Michal Kordula

Personal information
- Date of birth: 11 February 1978 (age 47)
- Place of birth: Ratíškovice, Czechoslovakia
- Height: 1.82 m (5 ft 11+1⁄2 in)
- Position(s): Midfielder

Team information
- Current team: 1. FC Slovácko

Youth career
- 1986–1997: Baník Ratíškovice

Senior career*
- Years: Team / Apps / (Gls)
- 1997–2001: Baník Ratíškovice / 56 / (3)
- 2002–2007: FK Jablonec 97 / 114 / (1)
- 2007–2008: FC Kärnten / 27 / (3)
- 2009–2013: 1. FC Slovácko / 70 / (3)

Managerial career
- 2017–2018: 1. FC Slovácko

= Michal Kordula =

Czech footballer and manager

Michal Kordula (born 11 February 1978) is a Czech football manager and former player.

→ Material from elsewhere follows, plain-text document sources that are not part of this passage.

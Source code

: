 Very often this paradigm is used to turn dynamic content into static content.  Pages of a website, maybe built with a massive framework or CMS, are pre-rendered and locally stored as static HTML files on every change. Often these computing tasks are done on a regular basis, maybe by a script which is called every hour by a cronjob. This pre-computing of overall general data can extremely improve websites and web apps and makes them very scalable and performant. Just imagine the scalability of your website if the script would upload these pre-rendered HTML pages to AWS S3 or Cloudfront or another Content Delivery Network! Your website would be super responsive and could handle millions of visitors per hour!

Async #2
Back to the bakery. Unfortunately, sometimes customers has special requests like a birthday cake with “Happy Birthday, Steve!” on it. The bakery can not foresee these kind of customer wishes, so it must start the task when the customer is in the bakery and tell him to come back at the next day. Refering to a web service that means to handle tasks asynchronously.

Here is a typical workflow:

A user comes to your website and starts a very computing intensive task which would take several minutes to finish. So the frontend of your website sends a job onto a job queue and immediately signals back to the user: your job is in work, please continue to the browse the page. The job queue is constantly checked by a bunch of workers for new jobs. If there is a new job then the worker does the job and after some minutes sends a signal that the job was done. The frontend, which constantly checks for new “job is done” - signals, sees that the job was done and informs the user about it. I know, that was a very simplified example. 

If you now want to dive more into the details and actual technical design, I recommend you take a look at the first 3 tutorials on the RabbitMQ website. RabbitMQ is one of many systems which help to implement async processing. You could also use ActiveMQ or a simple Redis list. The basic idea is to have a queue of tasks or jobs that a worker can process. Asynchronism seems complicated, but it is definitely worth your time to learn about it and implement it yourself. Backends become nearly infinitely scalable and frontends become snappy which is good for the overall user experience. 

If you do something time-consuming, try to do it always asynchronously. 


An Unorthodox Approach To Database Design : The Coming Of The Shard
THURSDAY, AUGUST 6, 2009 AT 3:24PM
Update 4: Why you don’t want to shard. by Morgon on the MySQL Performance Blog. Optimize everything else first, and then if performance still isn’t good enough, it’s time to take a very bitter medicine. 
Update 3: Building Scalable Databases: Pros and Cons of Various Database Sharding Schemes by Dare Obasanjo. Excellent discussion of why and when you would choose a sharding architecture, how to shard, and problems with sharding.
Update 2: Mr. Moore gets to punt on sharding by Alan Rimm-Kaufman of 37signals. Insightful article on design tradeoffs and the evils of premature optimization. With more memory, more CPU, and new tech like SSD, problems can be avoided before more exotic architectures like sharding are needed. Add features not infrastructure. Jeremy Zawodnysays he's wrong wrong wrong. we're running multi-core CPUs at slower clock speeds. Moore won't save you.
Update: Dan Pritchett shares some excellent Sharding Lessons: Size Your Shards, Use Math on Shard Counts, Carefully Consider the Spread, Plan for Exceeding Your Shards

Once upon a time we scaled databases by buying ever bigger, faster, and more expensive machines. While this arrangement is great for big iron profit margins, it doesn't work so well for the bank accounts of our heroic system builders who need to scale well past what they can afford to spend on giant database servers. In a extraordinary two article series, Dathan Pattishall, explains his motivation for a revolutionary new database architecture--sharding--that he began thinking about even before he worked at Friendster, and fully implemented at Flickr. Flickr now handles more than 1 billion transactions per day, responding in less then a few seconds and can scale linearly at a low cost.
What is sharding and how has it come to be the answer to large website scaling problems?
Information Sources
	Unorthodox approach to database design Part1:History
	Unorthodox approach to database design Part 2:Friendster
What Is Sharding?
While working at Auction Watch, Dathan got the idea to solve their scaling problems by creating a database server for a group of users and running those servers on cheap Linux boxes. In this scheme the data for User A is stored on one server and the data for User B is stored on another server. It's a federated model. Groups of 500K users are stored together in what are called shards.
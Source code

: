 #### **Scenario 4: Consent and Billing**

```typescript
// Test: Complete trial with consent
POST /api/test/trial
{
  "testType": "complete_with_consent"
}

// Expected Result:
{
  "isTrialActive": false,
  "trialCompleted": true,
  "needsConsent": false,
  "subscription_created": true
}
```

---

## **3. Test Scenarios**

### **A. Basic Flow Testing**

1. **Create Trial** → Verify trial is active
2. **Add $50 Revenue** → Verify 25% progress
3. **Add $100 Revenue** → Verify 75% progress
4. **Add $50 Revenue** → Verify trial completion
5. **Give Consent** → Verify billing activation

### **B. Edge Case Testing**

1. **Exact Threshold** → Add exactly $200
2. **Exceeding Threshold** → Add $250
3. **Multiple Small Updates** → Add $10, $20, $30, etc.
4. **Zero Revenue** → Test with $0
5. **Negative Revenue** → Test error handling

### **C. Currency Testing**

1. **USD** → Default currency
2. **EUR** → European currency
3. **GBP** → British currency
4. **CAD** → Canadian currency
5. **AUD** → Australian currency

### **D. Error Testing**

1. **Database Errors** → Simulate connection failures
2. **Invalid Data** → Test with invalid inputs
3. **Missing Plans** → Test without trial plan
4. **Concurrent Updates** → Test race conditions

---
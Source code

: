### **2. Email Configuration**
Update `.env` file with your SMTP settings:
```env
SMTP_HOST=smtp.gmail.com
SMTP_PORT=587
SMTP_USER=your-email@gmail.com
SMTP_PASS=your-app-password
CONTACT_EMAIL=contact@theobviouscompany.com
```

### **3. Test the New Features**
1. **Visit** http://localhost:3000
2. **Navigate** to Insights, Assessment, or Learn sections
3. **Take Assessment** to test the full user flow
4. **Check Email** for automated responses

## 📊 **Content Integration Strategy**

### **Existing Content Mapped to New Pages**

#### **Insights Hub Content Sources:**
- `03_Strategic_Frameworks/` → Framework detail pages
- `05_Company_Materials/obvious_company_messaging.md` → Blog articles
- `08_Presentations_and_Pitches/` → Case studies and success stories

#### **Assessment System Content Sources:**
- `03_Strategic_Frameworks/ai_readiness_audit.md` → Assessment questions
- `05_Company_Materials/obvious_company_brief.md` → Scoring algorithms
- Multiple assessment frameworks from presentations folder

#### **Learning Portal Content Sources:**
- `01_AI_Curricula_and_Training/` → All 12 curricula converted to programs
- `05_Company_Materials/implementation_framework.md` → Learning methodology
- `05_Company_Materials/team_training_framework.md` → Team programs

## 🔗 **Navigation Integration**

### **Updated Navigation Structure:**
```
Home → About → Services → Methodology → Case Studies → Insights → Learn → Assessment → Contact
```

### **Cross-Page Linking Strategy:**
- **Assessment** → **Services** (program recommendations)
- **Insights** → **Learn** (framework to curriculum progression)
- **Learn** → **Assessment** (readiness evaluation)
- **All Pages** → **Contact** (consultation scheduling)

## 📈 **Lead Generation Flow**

Kordula started his career in Baník Ratíškovice. Later, he and was transferred to FK Jablonec 97. Here, he played for seven seasons before moving to Austria to play for FC Kärnten. He then played for 1. FC Slovácko (2009–2013). In September 2017, he was appointed as the new manager of Slovácko, replacing Stanislav Levý, who was promoted to the position of director of football.